The second part of our interviews required the participants to look at our set of emotional response cards and choose the ones that described the services they mentioned in the first part of the interview. We noticed that the participants opened up and were able to articulate the usefulness or the lack of it in the services better. The cards gave participants a vocabulary they could use to describe their experiences.

We devoted an equal amount of time, roughly, to each activity.

The Results

So what made emotional response cards a useful tool during the interviews?

  • People remember emotions. People often remember how they felt about a product or service more easily than how they interacted with it. When participants started with the emotion, they were able to expand on the experience they had with the service.
  • People need memory triggers. Open-ended questions are good, but the cards helped remind people of their experiences, especially the ones that happened far in the past.
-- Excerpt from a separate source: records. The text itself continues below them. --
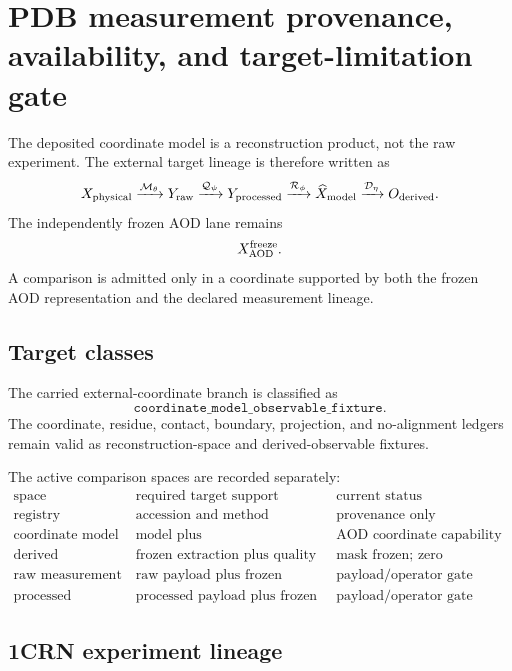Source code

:\section{PDB measurement provenance, availability, and target-limitation gate}
\label{sec:pdb-measurement-provenance-limitations}

The deposited coordinate model is a reconstruction product, not the raw
experiment.  The external target lineage is therefore written as
\[
X_{\rm physical}
\xrightarrow{\mathcal M_\theta}Y_{\rm raw}
\xrightarrow{\mathcal Q_\psi}Y_{\rm processed}
\xrightarrow{\mathcal R_\phi}\widehat X_{\rm model}
\xrightarrow{\mathcal D_\eta}O_{\rm derived}.
\]
The independently frozen AOD lane remains
\[
X_{\rm AOD}^{\rm freeze}.
\]
A comparison is admitted only in a coordinate supported by both the frozen AOD
representation and the declared measurement lineage.

\subsection{Target classes}

The carried external-coordinate branch is classified as
\[
\texttt{coordinate\_model\_observable\_fixture}.
\]
The coordinate, residue, contact, boundary, projection, and no-alignment
ledgers remain valid as reconstruction-space and derived-observable fixtures.

The active comparison spaces are recorded separately:
\[
\begin{array}{c|c|c}
\text{space} & \text{required target support} & \text{current status}\\ \hline
\text{registry} & \text{accession and method metadata} & \text{provenance only}\\
\text{coordinate model} & \text{model plus refinement/validation lineage} & \text{AOD coordinate capability unavailable}\\
\text{derived observable} & \text{frozen extraction plus quality mask} & \text{mask frozen; zero supported pairs}\\
\text{raw measurement} & \text{raw payload plus frozen operator} & \text{payload/operator gate pending}\\
\text{processed measurement} & \text{processed payload plus frozen operator} & \text{payload/operator gate pending}
\end{array}
\]

\subsection{1CRN experiment lineage}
We thought the cards helped participants reconstruct their memories by linking together the emotions they felt over the whole experience.
  • Props help people express themselves. We noticed during our sessions that participants would spread out the cards, pick them up, stack them, and engage in other kinds of physical manipulation as they started to describe their experiences.
  • Emotions keep people honest. Some people intend to be polite when talking about a product or a service. However, we felt our participants were much more frank when choosing the emotional response cards that described their interaction with our client (especially compared to the first part of the interview).

In summary, we think emotional response cards helped us collect more useful data from these interviews. If you want to try them out you can download our template (below) and print your own set on Avery 05371 white business card stock.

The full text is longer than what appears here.